Seguem-se outras diferenças, mais nebulosas, mas nem por isso menos notórias. Judith Wallerstein referiu com perspicácia que, de uma maneira geral, as pessoas que estudou sofriam «do medo permanente de uma tragédia à espreita ao virar da esquina, que sobre eles se abateria sem aviso prévio». Esta apreensão é confirmada pelas pessoas estudadas em Between Two Worlds; com efeito, são muitos os sujeitos estudados por Marquardt que – à semelhança da própria autora – referem sofrer de um estado generalizado de apreensão e receio do mundo, que se prolongou até bem entrada a idade adulta. Diz um deles, uma declaração cujo conteúdo se repete em muitas outras: «Tinha sempre a sensação de estar à espera de que alguma coisa corresse mal. Não pensava propriamente que ia morrer ou coisa parecida. Mas tinha sempre a sensação de que havia qualquer coisa à minha espera ao virar da esquina.»

A obra de Marquardt é uma de muitas que nos conduz ao âmago moral da revolução sexual: as múltiplas provas de que quem mais sofreu com ela foram as mulheres e as crianças. Mas nem as pessoas que se orgulham de exibir uma compaixão politicamente correcta, e que criticam aos conservadores e aos crentes a sua alegada «insensibilidade», conseguem identificar a manifesta contradição entre as suas expressões públicas de compaixão noutras matérias e a sua adesão à ética liberacionista.

E a decidida recusa em reconhecer que os ombros que mais intensamente carregaram com o peso da revolução foram os dos mais jovens e mais vulneráveis – a começar pelos fetos e continuando nas crianças e nos adolescentes – é talvez o exemplo mais notório do ambiente de negação que rodeia as consequências da revolução sexual. Não há outro domínio da vida humana em que as pessoas comuns se mostrem tão indiferentes ao sofrimento específico dos mais pequenos e dos mais fracos. Nas universidades, em particular, ecoam por todo o lado os cantos indignados dos que protestam contra o genocídio no Darfur, a crueldade gratuita exercida sobre os animais, e a violação grosseira dos direitos humanos por parte de governos opressores como o governo da China – tudo problemas reais pelos quais estudantes reais vertem lágrimas reais. Mas esta compaixão selectiva é uma das características mais curiosas do nosso tempo: pessoas que, em qualquer outro contexto, se orgulham de saltar imediatamente em defesa dos oprimidos esquecem imediatamente quem são esses oprimidos quando o tema em questão é a revolução sexual.

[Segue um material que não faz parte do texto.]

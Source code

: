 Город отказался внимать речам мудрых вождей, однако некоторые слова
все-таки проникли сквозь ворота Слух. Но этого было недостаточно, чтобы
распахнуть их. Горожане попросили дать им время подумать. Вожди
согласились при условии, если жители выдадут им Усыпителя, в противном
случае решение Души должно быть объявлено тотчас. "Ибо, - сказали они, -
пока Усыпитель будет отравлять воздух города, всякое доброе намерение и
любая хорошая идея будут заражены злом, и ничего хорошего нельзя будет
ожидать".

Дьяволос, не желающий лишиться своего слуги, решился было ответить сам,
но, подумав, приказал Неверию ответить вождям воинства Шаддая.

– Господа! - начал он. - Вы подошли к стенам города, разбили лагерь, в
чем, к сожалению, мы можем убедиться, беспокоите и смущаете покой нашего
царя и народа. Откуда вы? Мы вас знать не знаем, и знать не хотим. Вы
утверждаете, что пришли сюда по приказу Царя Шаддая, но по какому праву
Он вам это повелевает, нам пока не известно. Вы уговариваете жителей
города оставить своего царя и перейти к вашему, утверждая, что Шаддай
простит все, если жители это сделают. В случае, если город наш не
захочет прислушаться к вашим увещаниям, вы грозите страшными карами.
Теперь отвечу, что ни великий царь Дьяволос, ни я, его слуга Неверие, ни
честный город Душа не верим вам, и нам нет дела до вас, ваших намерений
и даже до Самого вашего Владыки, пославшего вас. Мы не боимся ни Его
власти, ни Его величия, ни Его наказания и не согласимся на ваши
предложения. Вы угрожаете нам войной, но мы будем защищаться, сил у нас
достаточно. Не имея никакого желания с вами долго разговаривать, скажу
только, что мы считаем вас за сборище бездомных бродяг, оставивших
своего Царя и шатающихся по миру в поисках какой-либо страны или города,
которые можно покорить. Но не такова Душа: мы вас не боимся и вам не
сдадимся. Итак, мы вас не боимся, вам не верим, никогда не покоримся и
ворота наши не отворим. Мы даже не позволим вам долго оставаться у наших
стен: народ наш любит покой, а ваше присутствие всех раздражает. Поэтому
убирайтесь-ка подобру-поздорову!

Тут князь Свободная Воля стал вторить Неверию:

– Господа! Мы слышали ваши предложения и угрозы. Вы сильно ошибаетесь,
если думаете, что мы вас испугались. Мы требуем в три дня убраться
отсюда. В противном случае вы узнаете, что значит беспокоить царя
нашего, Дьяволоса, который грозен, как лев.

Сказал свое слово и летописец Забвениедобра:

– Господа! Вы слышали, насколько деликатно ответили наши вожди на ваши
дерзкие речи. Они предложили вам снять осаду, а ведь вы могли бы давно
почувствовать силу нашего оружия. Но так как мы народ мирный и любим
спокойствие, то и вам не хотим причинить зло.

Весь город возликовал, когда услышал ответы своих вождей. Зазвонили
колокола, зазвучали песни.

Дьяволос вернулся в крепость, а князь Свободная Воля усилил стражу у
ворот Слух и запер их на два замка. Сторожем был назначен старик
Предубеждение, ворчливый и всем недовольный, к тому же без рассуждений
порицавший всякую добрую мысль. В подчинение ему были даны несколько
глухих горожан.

Contudo, e apesar de muitas pessoas não se terem honestamente apercebido de tudo isto no começo, a revolução sexual – e nomeadamente a corrente desta revolução que desfila sob o estandarte de que a família é o que cada um quiser que ela seja – prejudicou, específica e especialmente, a vida de muitíssimas crianças. Com efeito, por esta altura são várias as gerações de estudos em ciências sociais que mostram que as crianças que crescem sem o pai em casa têm muito mais problemas emocionais, financeiros, educativos e outros do que os seus pares[9]; que correm mais riscos de ter problemas mentais e comportamentais de vária ordem[10]; que têm mais hipóteses de ir parar à prisão. David Blankenhorn, outro autor pioneiro neste domínio, escreveu um livro – cujo título, Fatherless America [Uma América órfã de pai] não podia ser mais adequado – a explicar os previsíveis efeitos nefastos de se crescer sem o pai em casa; por exemplo, os filhos de mães divorciadas ou solteiras têm muito mais probabilidade de ser alvo de violência doméstica do que as crianças que vivem com os seus pais biológicos.[11]

Este género de dados empíricos abunda, para quem precisar de os consultar; para quem não precisar, bastará o simples testemunho daqueles que passaram por estas situações. E, em paralelo com os dados das ciências sociais, abunda também outro género de elementos. Por exemplo, o rock e o rap contemporâneos vivem, em grande medida, das consequências da revolução sexual; com efeito, entre os temas predominantes nestas músicas (para além do sexo propriamente dito), contam-se os abandonos do lar, as famílias desfeitas, a violência dos namorados das mães, os predadores sexuais, e os restantes efeitos da revolução.[12]

E assim como ignoram que os membros mais jovens e mais fracos da sociedade foram desproporcionadamente prejudicados por um Zeitgeist que privilegia os mais velhos e mais fortes, muitos iluminados e apaixonados ignoram igualmente um segundo facto, relacionado com o primeiro: que a revolução sexual foi uma tragédia para a maior parte das mulheres. E contudo, quais reféns apanhadas na síndrome de Estocolmo, as feministas – mais do que qualquer outro grupo de interesse, talvez à excepção dos pornógrafos – insistem na defesa da revolução sexual. Quantos universitários de tendência feminista que participam em manifestações em defesa do direito ao aborto têm consciência de que, em muitas zonas do mundo, incluindo os Estados Unidos, as raparigas têm mais probabilidades de ser abortadas do que os rapazes?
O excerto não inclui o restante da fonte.